Art Show at Community Room on King looks at grief, sorrow.

Here is an article that was written last week about the Emotive 2: A Good Friday Art Show that we just held at the Community Room on King this past Friday night. DSC_0014_670

LAURA KNOWLES LNP CORRESPONDENT Art isn't always about flowers in bloom and robins in spring. Sometimes it's about pain and suffering and deepest sorrow.

While it may not be easy to deal with these difficult emotions, this Friday's art exhibit at the Community Room on King is titled “Emotive 2: A Good Friday Art Show.” The show will feature 10 local artists, most of them emerging artists.

This isn't the first time the Community Room on King has tackled the tough subject of art with deeper emotions like grief and loss of hope. Two years ago, “Emotive: A Good Friday Art Show” took the first step in a show about the more sorrowful side of life.

"When we did the first show, we were looking at the emotions as they relate to the story of Jesus dying on the cross for our sins," says curator Ryan Braught, a pastor for Veritas and organizer of the show. As he explains, the title "Emotive" has to do with strong emotions for or against something. And what could be stronger than the feelings of abandonment, grief, loss and hopelessness that we all feel at times?

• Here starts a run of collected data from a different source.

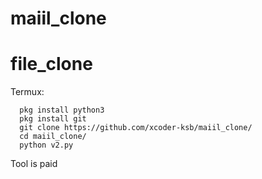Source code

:# maiil_clone
# file_clone
Termux:

      pkg install python3
      pkg install git
      git clone https://github.com/xcoder-ksb/maiil_clone/
      cd maiil_clone/
      python v2.py
      
      
Tool is paid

"It seemed appropriate on this Good Friday to revisit these themes," says Braught, noting that in Matthew 27:46, Jesus cried out, "My God, My God, why have You forsaken Me?"

Among the artists exhibiting their work in “Emotive 2” are Shalom Beachy, Luis Quiñones, Mike Rock, Melinda Houvig, Emily Meneghin, Grace Engard, Alexandria Bonner, Sammy Lang and Grace Rhine.

Houvig knows something about betrayal and loss. Her sculpture is a powerful testament to the life-altering loss she suffered when she was an art student at West Chester University.

Her piece is called "Stage 5." In Houvig's life-sized sculptural installation, she relives the trauma of being a senior in college when she learned that she had cervical cancer.

"I underwent a partial hysterectomy shortly after I graduated in May 2012," says Houvig "The surgery, and the diagnosis altered my life in many ways and the sculpture work functioned as a platform for a conversation about physical trauma and the resulting emotions that are left after losing organs and confronting never being able to have children."

At first glance, her sculpture appears to be a pile of leaves, branches and birds' nests. Interspersed are haunting body parts molded from her own body. A hand reaching out. A foot that has lost its bearings. A leg folded in hopelessness.

She refers to it as detritus, which is defined as "the pieces that are left when something breaks, falls apart, is destroyed." And her work depicts the resulting emotional trauma from losing physical elements or parts of the original human form.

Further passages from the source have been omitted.